May 14, 2011 10:16 AM PDT


asim khwaja
I agree with Ralf and Christian Posta. And yes he really works at Intel! I am a software developer who has worked at Intel in the past. Most of the people doing programming are hardware people and that's what you would expect from them. Because while writing code to test a chip one need to know the exact execution path and all minor details in order to track defects in chip design. But that only means you are using the wrong language for your task. In developing software (and not code at the hardware level), if you still find the need to track the exact execution flow in order to find issues with the code, you are a naive programmer and using the wrong approach. And obscure error messages in windows or its application, does not reflect upon OOPs. They are just bad programming habits programmers have acquired over the time. Take the best quality tool in the market and hand it over to two people - one can create a master piece and the other a mess! And these obscure error messages are not a result of complications in tracking control flow in OOPs but exist also in C code.
August 25, 2011 7:34 AM PDT


Rick

The real problem that I have with OOP is the ARROGANCE that it has created in the software field. The smartest person in the world is of no use if they can't communicate and be reasonable. There is no reasoning with many OO programmers - they are like creationists (adam and eve living with the dinosaurs). OO is good for managing complex implementations, yes. But the problem is a lot of OO programmers don't TRY to simplify. OO is NOT simplifying - its just hiding. There is a big difference between simplification and hiding.
October 18, 2011 1:26 AM PDT


Orwin O'Dowd
Orienting to an object in reality is harder than you might think: to represent merely the shift from one vector of oriention to another in 3D space, mathematicians depart normal numbers for quaternions. Its game programmers who now wrestle with this complexity, and their frustrations work up the line to designers. And math programming shakes up the shop: watch Wolfram Alpha, and do have a look at Cabri and Cinderella.

Am I just being theoretical and a math snob? My concern is that even if you don't have quaternion-level flexibility to back out of jams, the electrons you are trying to order around the chip do, and *will use it* if it gets them to a lower-energy state, which typically leaves you at the console with less initiative to intervene.

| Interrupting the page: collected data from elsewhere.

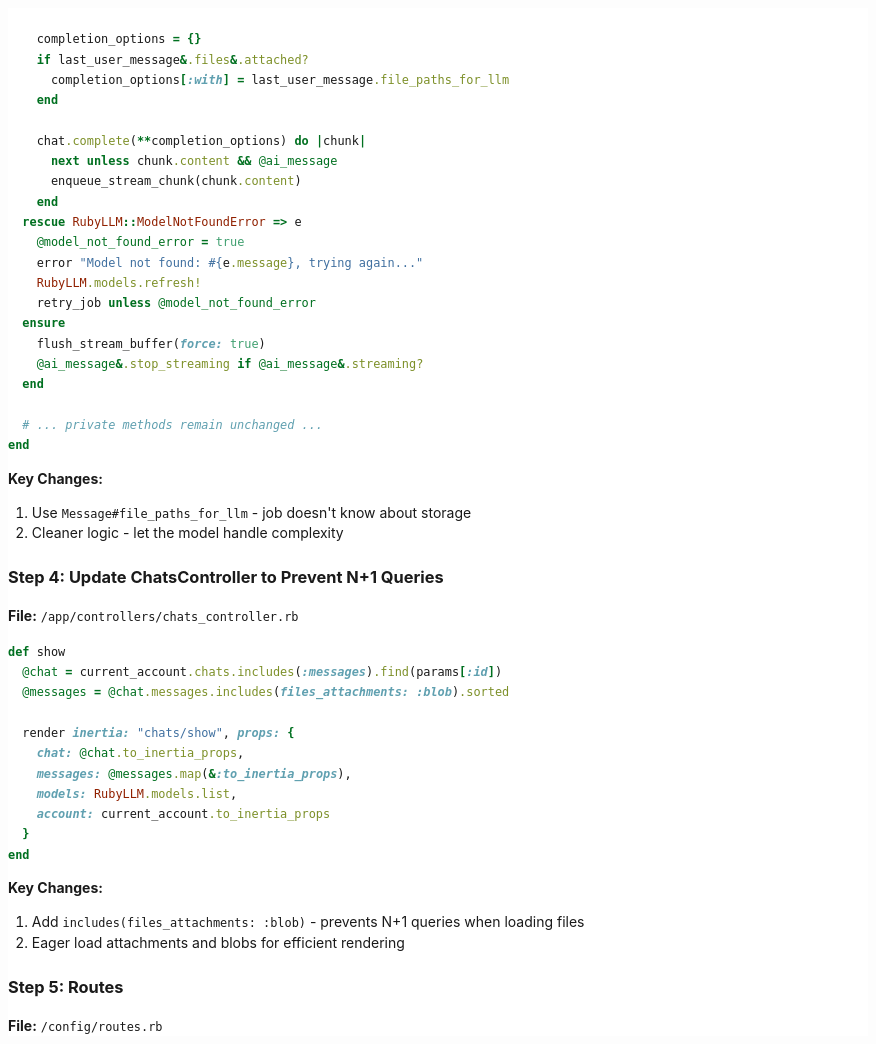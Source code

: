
 ```ruby

    completion_options = {}
    if last_user_message&.files&.attached?
      completion_options[:with] = last_user_message.file_paths_for_llm
    end

    chat.complete(**completion_options) do |chunk|
      next unless chunk.content && @ai_message
      enqueue_stream_chunk(chunk.content)
    end
  rescue RubyLLM::ModelNotFoundError => e
    @model_not_found_error = true
    error "Model not found: #{e.message}, trying again..."
    RubyLLM.models.refresh!
    retry_job unless @model_not_found_error
  ensure
    flush_stream_buffer(force: true)
    @ai_message&.stop_streaming if @ai_message&.streaming?
  end

  # ... private methods remain unchanged ...
end
```

**Key Changes:**
1. Use `Message#file_paths_for_llm` - job doesn't know about storage
2. Cleaner logic - let the model handle complexity

### Step 4: Update ChatsController to Prevent N+1 Queries

**File:** `/app/controllers/chats_controller.rb`

```ruby
def show
  @chat = current_account.chats.includes(:messages).find(params[:id])
  @messages = @chat.messages.includes(files_attachments: :blob).sorted

  render inertia: "chats/show", props: {
    chat: @chat.to_inertia_props,
    messages: @messages.map(&:to_inertia_props),
    models: RubyLLM.models.list,
    account: current_account.to_inertia_props
  }
end
```

**Key Changes:**
1. Add `includes(files_attachments: :blob)` - prevents N+1 queries when loading files
2. Eager load attachments and blobs for efficient rendering

### Step 5: Routes

**File:** `/config/routes.rb`
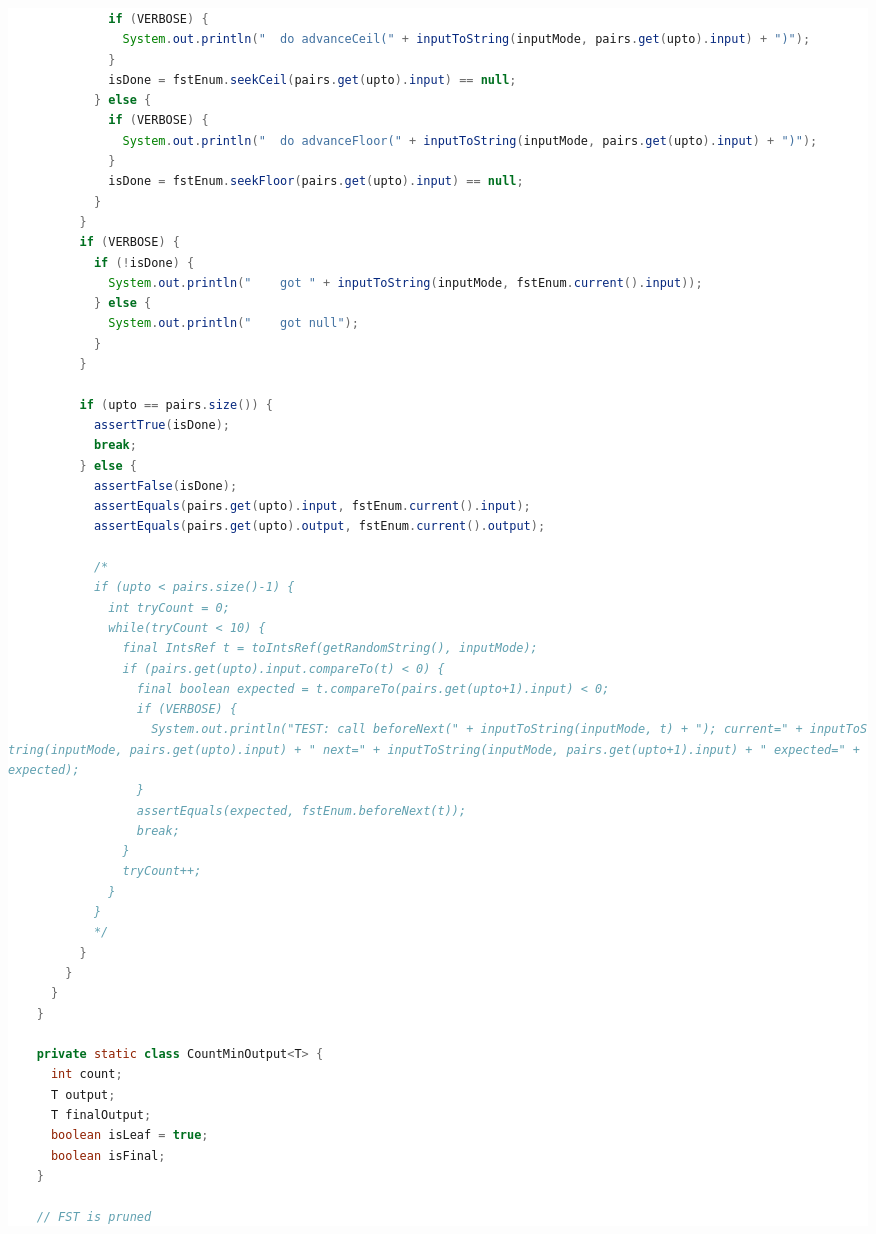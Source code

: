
 ```java
              if (VERBOSE) {
                System.out.println("  do advanceCeil(" + inputToString(inputMode, pairs.get(upto).input) + ")");
              }
              isDone = fstEnum.seekCeil(pairs.get(upto).input) == null;
            } else {
              if (VERBOSE) {
                System.out.println("  do advanceFloor(" + inputToString(inputMode, pairs.get(upto).input) + ")");
              }
              isDone = fstEnum.seekFloor(pairs.get(upto).input) == null;
            }
          }
          if (VERBOSE) {
            if (!isDone) {
              System.out.println("    got " + inputToString(inputMode, fstEnum.current().input));
            } else {
              System.out.println("    got null");
            }
          }

          if (upto == pairs.size()) {
            assertTrue(isDone);
            break;
          } else {
            assertFalse(isDone);
            assertEquals(pairs.get(upto).input, fstEnum.current().input);
            assertEquals(pairs.get(upto).output, fstEnum.current().output);

            /*
            if (upto < pairs.size()-1) {
              int tryCount = 0;
              while(tryCount < 10) {
                final IntsRef t = toIntsRef(getRandomString(), inputMode);
                if (pairs.get(upto).input.compareTo(t) < 0) {
                  final boolean expected = t.compareTo(pairs.get(upto+1).input) < 0;
                  if (VERBOSE) {
                    System.out.println("TEST: call beforeNext(" + inputToString(inputMode, t) + "); current=" + inputToString(inputMode, pairs.get(upto).input) + " next=" + inputToString(inputMode, pairs.get(upto+1).input) + " expected=" + expected);
                  }
                  assertEquals(expected, fstEnum.beforeNext(t));
                  break;
                }
                tryCount++;
              }
            }
            */
          }
        }
      }
    }

    private static class CountMinOutput<T> {
      int count;
      T output;
      T finalOutput;
      boolean isLeaf = true;
      boolean isFinal;
    }

    // FST is pruned
```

I think you need default objects to grip the chip before taking options to steer it. This is max hard with (a) disks that rotate while the chip doesn't (the database devil); (b) USB devices that stack like supercomputer components; and (c) the DSP chip, which does that Fourier stuff underlying the uncertainty principle! Here one is advised to distinguish kinematic (monitoring) and dynamic (intervening) aspects of the model. It would help to have generic escape to the monitoring frame for jam resolution.